(Available records Opens)
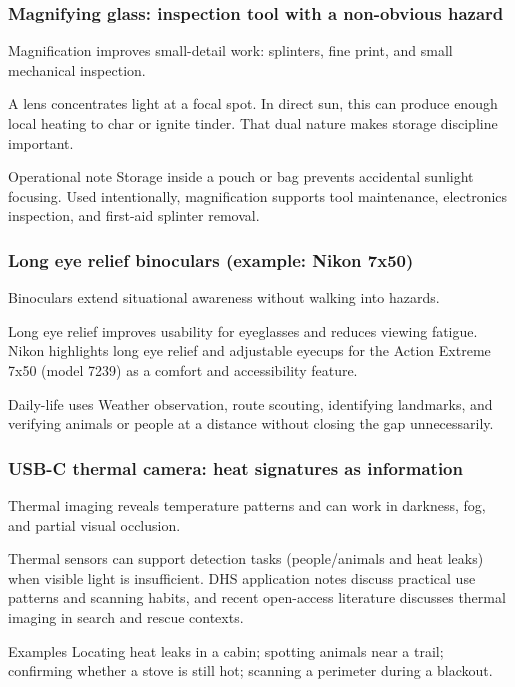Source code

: \begin{frame}[t]
  \frametitle{Magnifying glass: inspection tool with a non-obvious hazard}
  \justifying
   Magnification improves small-detail work: splinters, fine print, and small mechanical inspection.

  \vspace{0.5em}
   A lens concentrates light at a focal spot. In direct sun, this can produce enough local heating to char or ignite tinder. That dual nature makes storage discipline important.

  \vspace{0.8em}
  \begin{block}{Operational note}
    Storage inside a pouch or bag prevents accidental sunlight focusing. Used intentionally, magnification supports tool maintenance, electronics inspection, and first-aid splinter removal.
  \end{block}
\end{frame}

\begin{frame}[t]
  \frametitle{Long eye relief binoculars (example: Nikon 7x50)}
  \justifying
   Binoculars extend situational awareness without walking into hazards.

  \vspace{0.5em}
   Long eye relief improves usability for eyeglasses and reduces viewing fatigue. Nikon highlights long eye relief and adjustable eyecups for the Action Extreme 7x50 (model 7239) as a comfort and accessibility feature.~\cite{nikon_7239}

  \vspace{0.8em}
  \begin{block}{Daily-life uses}
    Weather observation, route scouting, identifying landmarks, and verifying animals or people at a distance without closing the gap unnecessarily.
  \end{block}
\end{frame}

\begin{frame}[t]
  \frametitle{USB-C thermal camera: heat signatures as information}
  \justifying
   Thermal imaging reveals temperature patterns and can work in darkness, fog, and partial visual occlusion.

  \vspace{0.5em}
   Thermal sensors can support detection tasks (people/animals and heat leaks) when visible light is insufficient. DHS application notes discuss practical use patterns and scanning habits, and recent open-access literature discusses thermal imaging in search and rescue contexts.~\cite{dhs_thermal_imagers,wsar_thermal_uav_2025}

  \vspace{0.8em}
  \begin{block}{Examples}
    Locating heat leaks in a cabin; spotting animals near a trail; confirming whether a stove is still hot; scanning a perimeter during a blackout.
  \end{block}
\end{frame}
(Available records Closes)
Goal of the exercise → Except for the pictures, set down all of the records exactly.

Result →
Source code

: \begin{frame}[t]
  \frametitle{Magnifying glass: inspection tool with a non-obvious hazard}
  \justifying
   Magnification improves small-detail work: splinters, fine print, and small mechanical inspection.

  \vspace{0.5em}
   A lens concentrates light at a focal spot. In direct sun, this can produce enough local heating to char or ignite tinder. That dual nature makes storage discipline important.

  \vspace{0.8em}
  \begin{block}{Operational note}
    Storage inside a pouch or bag prevents accidental sunlight focusing. Used intentionally, magnification supports tool maintenance, electronics inspection, and first-aid splinter removal.
  \end{block}
\end{frame}

\begin{frame}[t]
  \frametitle{Long eye relief binoculars (example: Nikon 7x50)}
  \justifying
   Binoculars extend situational awareness without walking into hazards.

  \vspace{0.5em}
   Long eye relief improves usability for eyeglasses and reduces viewing fatigue. Nikon highlights long eye relief and adjustable eyecups for the Action Extreme 7x50 (model 7239) as a comfort and accessibility feature.~\cite{nikon_7239}

  \vspace{0.8em}
  \begin{block}{Daily-life uses}
    Weather observation, route scouting, identifying landmarks, and verifying animals or people at a distance without closing the gap unnecessarily.
  \end{block}
\end{frame}

\begin{frame}[t]
  \frametitle{USB-C thermal camera: heat signatures as information}
  \justifying
   Thermal imaging reveals temperature patterns and can work in darkness, fog, and partial visual occlusion.

  \vspace{0.5em}
   Thermal sensors can support detection tasks (people/animals and heat leaks) when visible light is insufficient. DHS application notes discuss practical use patterns and scanning habits, and recent open-access literature discusses thermal imaging in search and rescue contexts.~\cite{dhs_thermal_imagers,wsar_thermal_uav_2025}

  \vspace{0.8em}
  \begin{block}{Examples}
    Locating heat leaks in a cabin; spotting animals near a trail; confirming whether a stove is still hot; scanning a perimeter during a blackout.
  \end{block}
\end{frame}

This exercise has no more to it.